Hi,
As mentioned in https://sft.its.cern.ch/jira/browse/ROOT-9766, I’m trying to profile a potential bottleneck:
I’m looking for a solution which would work and scale well in case of a definition of N~1000 objects which are then filled to a vector of histograms.
The usecase is N systematics variations of a given observable which in my case is a triple differential cross section so filling vector of TH3D.
The proposed solution in the jira is to fill a vector of histograms at once with the Aggregate
action, something like:
ROOT::RDF::RResultPtr<ROOT::VecOps::RVec<TH3D>> output3D;
output3D = DF->Define("SystVec",FillSystVector,{"SystBranch","EventWeight"}).Aggregate(Fill3DVec,add_vector3Dhistos,"SystVec",*hempty3DVec);
FillSystVector
is a function which defines a vector of MyObject
and Fill3DVec
takes this vector and fills a correspoding histogram in a vector of histograms
Merger function:
auto add_vector3Dhistos = [] (ROOT::VecOps::RVec<TH3D> v1, ROOT::VecOps::RVec<TH3D> v2)
{
for (int syst=0; syst<v1.size(); syst++)
{
v1[syst].Add(&(v2[syst]));
}
return v1;
};
Identity (not sure this is the most optimal way, it is adapted from previous/simpler usecase - the shared_ptr<ROOT::VecOps::RVec<TH3D>>
is passed as identity to the Aggregate
call
ROOT::VecOps::RVec<ROOT::RDF::TH3DModel*> model3Dvec(nsyst);
ROOT::VecOps::RVec<TH3D> hempty3Dvec(nsyst);
for (int syst=0; syst<nsyst; syst++)
{
model3Dvec[syst] = new ROOT::RDF::TH3DModel(model3Dname.c_str(),model3Dname.c_str(),binsX.size()-1, &binsX[0], binsY.size()-1, &binsY[0], binsZ.size()-1, &binsZ[0]);
hempty3Dvec[syst] = *(model3Dvec[syst]->GetHistogram());
}
std::shared_ptr<ROOT::VecOps::RVec<TH3D>> hempty3DVec=std::make_shared<ROOT::VecOps::RVec<TH3D>>(hempty3Dvec);
Performance-wise, it corresponds roughly 1500 TH3D (~200bins each) x 1-10 observables
I’m now investigating optimal running/bottlenecks:
- Testing on 10M events in 16 input files, I get the most optimal running in 10 threads? (for example splitting to 25 threads (machine has 32 CPUs) almost doubles both Real Time and Cpu Time?)

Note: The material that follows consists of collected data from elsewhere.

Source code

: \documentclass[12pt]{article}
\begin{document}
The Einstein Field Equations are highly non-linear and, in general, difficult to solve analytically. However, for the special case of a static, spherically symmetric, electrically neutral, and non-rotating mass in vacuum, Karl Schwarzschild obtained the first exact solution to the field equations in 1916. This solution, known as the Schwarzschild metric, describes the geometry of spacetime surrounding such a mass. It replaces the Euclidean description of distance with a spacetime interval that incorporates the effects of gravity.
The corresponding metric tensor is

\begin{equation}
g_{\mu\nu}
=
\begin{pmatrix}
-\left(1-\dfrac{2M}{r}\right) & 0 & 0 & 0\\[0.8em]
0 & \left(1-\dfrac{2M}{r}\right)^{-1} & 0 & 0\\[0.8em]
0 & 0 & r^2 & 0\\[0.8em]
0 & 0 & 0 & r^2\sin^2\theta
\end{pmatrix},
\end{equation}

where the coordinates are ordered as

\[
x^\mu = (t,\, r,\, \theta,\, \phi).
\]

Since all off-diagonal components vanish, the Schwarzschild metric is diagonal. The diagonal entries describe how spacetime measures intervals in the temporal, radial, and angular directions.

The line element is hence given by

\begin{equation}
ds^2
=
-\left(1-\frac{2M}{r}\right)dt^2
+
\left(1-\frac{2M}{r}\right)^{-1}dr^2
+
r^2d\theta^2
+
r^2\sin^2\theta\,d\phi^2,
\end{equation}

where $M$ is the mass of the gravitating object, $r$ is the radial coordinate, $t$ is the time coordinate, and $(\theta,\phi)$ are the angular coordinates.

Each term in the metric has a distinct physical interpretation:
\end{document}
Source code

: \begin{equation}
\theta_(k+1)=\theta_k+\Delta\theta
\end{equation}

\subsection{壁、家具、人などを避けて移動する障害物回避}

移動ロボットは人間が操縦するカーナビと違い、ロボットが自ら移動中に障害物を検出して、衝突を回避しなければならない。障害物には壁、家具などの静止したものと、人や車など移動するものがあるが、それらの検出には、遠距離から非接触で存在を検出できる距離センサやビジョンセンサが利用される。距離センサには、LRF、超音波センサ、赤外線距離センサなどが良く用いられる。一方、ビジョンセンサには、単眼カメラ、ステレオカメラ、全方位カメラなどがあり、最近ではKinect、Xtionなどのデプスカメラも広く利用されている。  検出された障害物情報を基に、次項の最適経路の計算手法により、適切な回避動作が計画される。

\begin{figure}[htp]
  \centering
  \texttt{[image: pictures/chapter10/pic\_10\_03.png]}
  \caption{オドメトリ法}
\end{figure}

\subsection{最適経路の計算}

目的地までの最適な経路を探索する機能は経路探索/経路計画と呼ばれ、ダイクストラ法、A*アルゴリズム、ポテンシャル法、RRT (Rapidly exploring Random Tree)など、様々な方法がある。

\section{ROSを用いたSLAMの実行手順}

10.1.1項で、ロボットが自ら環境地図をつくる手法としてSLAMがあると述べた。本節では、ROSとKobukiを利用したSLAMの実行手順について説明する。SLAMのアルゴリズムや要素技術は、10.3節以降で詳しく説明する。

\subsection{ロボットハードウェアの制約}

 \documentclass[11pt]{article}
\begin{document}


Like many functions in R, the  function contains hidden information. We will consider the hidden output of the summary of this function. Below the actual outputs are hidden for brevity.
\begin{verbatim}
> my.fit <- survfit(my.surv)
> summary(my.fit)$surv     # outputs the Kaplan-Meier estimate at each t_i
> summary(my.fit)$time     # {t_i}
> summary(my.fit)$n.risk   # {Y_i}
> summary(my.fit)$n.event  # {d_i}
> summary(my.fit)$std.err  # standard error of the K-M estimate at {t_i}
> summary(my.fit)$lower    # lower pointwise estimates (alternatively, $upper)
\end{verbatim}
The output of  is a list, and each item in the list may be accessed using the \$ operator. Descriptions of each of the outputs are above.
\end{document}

- In running on the 10 threads, I tried to see if RDataFrame is going to show any significant time spent with
auto level = ROOT::Experimental::ELogLevel::kDebug;
auto verbosity = ROOT::Experimental::RLogScopedVerbosity(ROOT::Detail::RDF::RDFLogChannel(), level);
Initial JIT took about 2.2s then
Info in <[ROOT.RDF] Info /build/jenkins/workspace/lcg_release_pipeline/build/projects/ROOT-v6.24.00/src/ROOT/v6.24.00/tree/dataframe/src/
RLoopManager.cxx:670 in void ROOT::Detail::RDF::RLoopManager::Run()>: Finished event loop number 0 (24619.2s CPU, 2521.99s elapsed).
Total number of events: 10184588
Real Time = 3140.547s, Cpu Time = 25234.720s
Info in <[ROOT.RDF] Info /build/jenkins/workspace/lcg_release_pipeline/build/projects/ROOT-v6.24.00/src/ROOT/v6.24.00/tree/dataframe/src/
RLoopManager.cxx:613 in void ROOT::Detail::RDF::RLoopManager::Jit()>: Nothing to jit and execute.
It seems there is a significant portion of time spent in postprocessing of the result - the difference between the 2521.99s shown by RDataFrame and Real Time = 3140.547s in my printout (see also attached psrecord:
- I’m thinking it’s the 10 CPUs x 1500 x 3 TH3D histograms getting merged together? Is there anything which could be improved (it seems to run only a single thread)
I also tried a profiller (vtune) - it seems that at the moment the most intensive part is TAxis::FindBin
/TH3::Fill
/TH2::Fill
so there probably isn’t much about this part
Cheers,
Zdenek
_ROOT Version: 6.24
Platform: Not Provided
Compiler: Not Provided